How could we not write a romantic entry about an Angel on Valentine’s Day?
Milwaukee Brewers catching prospect Angel Salome had a 2008 season to remember.
He hit. 360 with 13 homers and 83 RBIs at Double-A Huntsville to run away with the Southern League batting crown and the Brewers’ organization lead in that category. He also finished fourth in the system and fifth in the league in RBIs despite playing in just 98 games. He made his big league debut, joining the Brewers in September and getting pinch-hitting appearances in three games down the stretch.
But Salome also made it a night to remember for more than 3,000 Stars fans in Huntsville, Ala., on May 24 when, surrounded by his teammates at home plate after a game against the visiting Birmingham Barons, he dropped to his knee and proposed to his longtime girlfriend, Johanica Coronado. They wed this past January.
The two have been a couple since their high school days at George Washington High School in upper Manhattan, and are the proud parents of a lovely daughter, Kai-Angeli.
Salome’s somewhat nomadic lifestyle as a professional baseball player may have made it harder to settle down, but he knew it was time and he wanted to make the proposal something special.
That meant, first, getting the blessing of the one person who has been his own biggest role model and influence: his mother, Aydin, a nurse who brought her family to America when her son was 3.
Living in the Washington Heights section of New York City, where there is a huge Dominican population, Salome grew up bilingual and bicultural, a native New Yorker who is still very much grounded in his Latino roots.
In fact, when he signed with the Brewers out of high school as a fifth-round draft pick in 2004, the hardest part of his adaptation process to the minors was missing his mom’s home cooking.

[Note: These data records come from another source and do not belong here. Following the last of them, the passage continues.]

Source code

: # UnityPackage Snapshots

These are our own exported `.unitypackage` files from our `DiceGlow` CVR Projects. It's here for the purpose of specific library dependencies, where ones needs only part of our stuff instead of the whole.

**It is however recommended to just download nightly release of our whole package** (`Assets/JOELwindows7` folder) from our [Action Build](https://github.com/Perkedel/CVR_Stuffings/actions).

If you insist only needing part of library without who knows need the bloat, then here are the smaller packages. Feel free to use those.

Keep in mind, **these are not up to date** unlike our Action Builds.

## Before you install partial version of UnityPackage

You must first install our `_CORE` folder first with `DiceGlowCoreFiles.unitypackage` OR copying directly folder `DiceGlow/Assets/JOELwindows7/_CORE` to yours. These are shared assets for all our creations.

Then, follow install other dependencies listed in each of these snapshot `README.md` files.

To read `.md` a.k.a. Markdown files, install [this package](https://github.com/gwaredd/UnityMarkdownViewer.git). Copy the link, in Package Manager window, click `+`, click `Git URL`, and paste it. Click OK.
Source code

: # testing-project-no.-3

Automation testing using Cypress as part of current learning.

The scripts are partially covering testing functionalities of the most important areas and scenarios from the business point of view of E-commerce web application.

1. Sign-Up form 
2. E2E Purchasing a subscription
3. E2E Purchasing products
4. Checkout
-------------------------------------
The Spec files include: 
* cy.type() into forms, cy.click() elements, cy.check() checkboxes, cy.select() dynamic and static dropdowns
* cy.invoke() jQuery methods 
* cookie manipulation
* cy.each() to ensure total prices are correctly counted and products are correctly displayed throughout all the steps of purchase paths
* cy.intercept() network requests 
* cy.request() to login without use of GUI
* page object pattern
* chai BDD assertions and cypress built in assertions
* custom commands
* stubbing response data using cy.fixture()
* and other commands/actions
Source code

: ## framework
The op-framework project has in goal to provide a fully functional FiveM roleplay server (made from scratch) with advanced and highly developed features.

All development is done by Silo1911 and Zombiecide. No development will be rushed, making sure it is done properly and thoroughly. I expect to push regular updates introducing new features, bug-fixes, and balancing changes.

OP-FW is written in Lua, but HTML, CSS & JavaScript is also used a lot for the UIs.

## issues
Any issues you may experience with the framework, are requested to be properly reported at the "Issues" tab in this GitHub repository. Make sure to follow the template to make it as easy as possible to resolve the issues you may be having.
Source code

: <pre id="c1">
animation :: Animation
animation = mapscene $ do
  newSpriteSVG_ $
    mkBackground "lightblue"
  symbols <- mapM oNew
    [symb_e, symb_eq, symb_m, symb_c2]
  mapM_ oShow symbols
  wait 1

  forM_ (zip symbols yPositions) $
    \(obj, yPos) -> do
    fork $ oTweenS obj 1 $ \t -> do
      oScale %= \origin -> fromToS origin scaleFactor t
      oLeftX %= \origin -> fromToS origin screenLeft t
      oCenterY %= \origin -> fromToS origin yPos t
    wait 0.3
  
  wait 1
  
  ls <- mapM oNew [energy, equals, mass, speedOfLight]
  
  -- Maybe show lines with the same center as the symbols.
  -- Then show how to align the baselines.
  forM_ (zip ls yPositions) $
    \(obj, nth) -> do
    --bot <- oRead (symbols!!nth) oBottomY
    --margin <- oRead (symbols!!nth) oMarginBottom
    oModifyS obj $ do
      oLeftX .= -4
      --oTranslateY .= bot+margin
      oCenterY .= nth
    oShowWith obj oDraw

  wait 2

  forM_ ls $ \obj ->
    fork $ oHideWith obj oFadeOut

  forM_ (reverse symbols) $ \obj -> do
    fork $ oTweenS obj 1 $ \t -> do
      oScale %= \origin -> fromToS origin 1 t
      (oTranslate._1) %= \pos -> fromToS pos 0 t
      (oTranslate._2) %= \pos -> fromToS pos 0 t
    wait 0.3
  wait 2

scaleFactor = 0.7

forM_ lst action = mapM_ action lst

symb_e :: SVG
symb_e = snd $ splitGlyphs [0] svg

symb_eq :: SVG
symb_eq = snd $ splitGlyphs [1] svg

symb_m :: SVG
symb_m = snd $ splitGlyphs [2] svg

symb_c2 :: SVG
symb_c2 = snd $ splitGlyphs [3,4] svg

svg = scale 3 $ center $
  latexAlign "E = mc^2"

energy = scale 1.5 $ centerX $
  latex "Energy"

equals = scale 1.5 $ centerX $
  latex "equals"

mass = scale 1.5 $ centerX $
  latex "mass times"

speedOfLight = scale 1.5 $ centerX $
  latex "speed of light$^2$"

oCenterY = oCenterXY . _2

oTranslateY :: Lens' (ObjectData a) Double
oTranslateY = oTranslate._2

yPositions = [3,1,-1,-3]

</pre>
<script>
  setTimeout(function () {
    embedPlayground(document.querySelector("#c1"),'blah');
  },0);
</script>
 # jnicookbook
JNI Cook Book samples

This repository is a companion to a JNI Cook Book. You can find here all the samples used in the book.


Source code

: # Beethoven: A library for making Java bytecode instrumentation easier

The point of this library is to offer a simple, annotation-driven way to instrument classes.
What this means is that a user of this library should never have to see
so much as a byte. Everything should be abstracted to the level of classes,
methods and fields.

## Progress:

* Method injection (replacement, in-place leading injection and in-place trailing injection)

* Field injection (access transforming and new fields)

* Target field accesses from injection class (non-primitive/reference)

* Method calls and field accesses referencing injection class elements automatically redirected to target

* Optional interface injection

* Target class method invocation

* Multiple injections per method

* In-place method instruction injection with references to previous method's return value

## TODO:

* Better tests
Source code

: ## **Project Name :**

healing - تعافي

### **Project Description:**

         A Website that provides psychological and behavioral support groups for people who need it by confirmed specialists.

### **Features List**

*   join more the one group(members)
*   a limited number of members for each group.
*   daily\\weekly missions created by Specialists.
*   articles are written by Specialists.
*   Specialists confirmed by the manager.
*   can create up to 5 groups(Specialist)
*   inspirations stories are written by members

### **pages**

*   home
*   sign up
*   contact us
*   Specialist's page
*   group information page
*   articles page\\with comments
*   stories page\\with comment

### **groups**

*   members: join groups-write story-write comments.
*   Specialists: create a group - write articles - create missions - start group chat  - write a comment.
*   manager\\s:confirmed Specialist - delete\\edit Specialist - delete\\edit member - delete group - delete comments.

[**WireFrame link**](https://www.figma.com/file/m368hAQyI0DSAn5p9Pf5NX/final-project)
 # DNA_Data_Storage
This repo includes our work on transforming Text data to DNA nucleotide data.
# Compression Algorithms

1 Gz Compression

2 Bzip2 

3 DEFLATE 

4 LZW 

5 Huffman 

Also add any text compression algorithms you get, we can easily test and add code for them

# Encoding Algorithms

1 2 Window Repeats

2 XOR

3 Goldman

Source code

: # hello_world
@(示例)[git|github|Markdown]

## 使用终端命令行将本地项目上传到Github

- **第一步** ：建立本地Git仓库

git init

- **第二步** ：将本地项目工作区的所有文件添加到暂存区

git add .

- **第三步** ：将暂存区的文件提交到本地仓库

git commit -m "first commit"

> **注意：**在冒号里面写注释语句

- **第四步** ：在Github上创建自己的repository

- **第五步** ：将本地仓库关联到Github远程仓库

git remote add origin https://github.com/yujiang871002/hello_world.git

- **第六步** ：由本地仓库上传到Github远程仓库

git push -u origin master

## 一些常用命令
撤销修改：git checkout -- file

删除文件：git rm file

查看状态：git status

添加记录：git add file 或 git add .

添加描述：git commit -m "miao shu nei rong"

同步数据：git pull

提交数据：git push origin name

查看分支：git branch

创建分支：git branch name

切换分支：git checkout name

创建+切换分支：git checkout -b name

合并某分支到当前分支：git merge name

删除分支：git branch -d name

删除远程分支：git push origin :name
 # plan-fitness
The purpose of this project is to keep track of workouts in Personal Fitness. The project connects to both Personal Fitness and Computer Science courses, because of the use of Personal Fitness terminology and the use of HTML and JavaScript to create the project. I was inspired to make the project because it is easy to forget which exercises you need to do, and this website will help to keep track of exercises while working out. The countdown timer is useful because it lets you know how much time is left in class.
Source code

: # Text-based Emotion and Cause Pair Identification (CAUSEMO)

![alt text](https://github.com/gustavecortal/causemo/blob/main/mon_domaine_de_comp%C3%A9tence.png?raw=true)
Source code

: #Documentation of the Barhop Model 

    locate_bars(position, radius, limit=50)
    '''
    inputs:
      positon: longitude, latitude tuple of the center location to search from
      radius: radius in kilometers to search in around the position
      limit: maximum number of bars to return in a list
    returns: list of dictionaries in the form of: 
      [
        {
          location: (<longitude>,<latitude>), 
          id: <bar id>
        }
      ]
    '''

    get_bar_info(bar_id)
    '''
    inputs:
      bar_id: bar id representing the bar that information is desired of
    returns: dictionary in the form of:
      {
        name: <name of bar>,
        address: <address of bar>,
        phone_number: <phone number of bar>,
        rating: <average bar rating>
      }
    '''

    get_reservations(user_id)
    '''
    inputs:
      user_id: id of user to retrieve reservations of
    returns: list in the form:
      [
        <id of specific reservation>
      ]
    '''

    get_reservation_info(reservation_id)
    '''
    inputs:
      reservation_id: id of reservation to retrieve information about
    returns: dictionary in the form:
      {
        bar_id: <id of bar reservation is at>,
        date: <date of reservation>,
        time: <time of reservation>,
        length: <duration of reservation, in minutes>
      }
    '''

When he headed to Arizona for rookie ball that year, his mom overnighted him 15 pounds of beef. When he came to play for the West Virginia Power in 2006 and the team traveled up to southern New Jersey to play in Lakewood, Aydin came to town with trays of chicken and rice and beans.
Salome needed that sustenance to keep weight on his 5-foot-7 frame, which is all muscle thanks to his number one hobby of working out.
“People used to say to me, ‘Aren’t you too short to be a catcher?'” he recalled. “And I’d say, ‘Yes, I am.'””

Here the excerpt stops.